DNS Security

Barry Margolin barmar at bbnplanet.com
Tue Dec 28 19:55:27 UTC 1999


In article <199912281918.OAA18231 at advdata.net>,  <wwebb at adni.net> wrote:
>On a server that acts as a master for CAP.GOV, the named.conf 
>has the following as part of options,
>
>	allow-recursion { 198.88.0.19; 198.88.0.39; };
>      fetch-glue no;
>
>As an aside, I don't believe "allow-recursion" is discussed in the 
>DNS & BIND book (3rd Edition) but I learned about it in ISC 
>documentation.  Beginning in what version of Bind is "allow-
>recursion" allowed? 

It was added in 8.2.  The book covers 8.1.2.

>At any rate,  the server  seems to be working well, acting 
>authoritatively for its zones, (using much less memory than when it 
>was recursive),  however, entries such as the following show-up 
>occassionally in the message log:
>
>unapproved recursive query from [192.31.106.5].53 for njwg.cap.gov
>
>What is the significance of such entries?

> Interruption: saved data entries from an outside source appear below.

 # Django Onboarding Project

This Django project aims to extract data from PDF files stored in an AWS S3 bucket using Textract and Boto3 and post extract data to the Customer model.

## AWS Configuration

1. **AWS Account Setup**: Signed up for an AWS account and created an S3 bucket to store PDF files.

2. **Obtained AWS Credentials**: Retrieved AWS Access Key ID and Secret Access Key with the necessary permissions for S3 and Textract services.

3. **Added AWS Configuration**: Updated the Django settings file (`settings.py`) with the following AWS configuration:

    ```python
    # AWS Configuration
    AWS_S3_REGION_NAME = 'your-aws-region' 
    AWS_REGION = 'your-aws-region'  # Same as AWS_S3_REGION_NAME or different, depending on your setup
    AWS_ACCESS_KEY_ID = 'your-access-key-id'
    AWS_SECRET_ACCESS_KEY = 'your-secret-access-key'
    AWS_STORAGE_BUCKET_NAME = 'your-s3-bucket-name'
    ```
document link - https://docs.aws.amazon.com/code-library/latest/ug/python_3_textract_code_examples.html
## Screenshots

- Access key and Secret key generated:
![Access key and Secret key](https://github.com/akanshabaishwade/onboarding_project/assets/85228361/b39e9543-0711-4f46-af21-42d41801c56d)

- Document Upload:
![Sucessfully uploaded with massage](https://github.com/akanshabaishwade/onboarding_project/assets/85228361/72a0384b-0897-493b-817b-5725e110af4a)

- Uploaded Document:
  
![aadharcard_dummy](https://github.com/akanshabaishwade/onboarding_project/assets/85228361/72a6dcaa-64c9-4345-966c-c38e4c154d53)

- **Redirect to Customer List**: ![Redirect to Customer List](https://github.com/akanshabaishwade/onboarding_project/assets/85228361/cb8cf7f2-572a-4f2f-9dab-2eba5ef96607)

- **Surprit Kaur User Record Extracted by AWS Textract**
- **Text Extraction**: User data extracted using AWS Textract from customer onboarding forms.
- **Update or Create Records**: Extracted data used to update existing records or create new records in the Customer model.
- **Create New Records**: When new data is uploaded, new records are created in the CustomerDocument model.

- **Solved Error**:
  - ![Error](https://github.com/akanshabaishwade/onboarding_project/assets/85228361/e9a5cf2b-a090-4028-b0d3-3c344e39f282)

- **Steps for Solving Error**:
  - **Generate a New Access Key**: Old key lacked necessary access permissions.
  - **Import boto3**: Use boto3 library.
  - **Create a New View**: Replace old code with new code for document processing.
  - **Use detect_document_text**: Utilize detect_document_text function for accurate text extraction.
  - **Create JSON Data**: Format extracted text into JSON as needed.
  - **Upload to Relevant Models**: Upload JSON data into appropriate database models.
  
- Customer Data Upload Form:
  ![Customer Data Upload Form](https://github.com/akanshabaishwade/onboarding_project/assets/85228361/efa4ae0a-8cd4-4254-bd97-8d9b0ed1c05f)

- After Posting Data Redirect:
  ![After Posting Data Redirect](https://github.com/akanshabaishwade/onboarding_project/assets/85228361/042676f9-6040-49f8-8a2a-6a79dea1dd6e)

This may have been someone using dig or nslookup to query your server
manually.  Those tools set the Recursion Desired flag when they send
queries, unless the user specifies the norecurse option.  Njwg.cap.gov is a
delegated subdomain, so your server can't fulfill the query from its
authoritative data, and the allow-recursion option prevents it from
performing the recursive query as requested.

-- 
Barry Margolin, barmar at bbnplanet.com
GTE Internetworking, Powered by BBN, Burlington, MA
*** DON'T SEND TECHNICAL QUESTIONS DIRECTLY TO ME, post them to newsgroups.
Please DON'T copy followups to me -- I'll assume it wasn't posted to the group.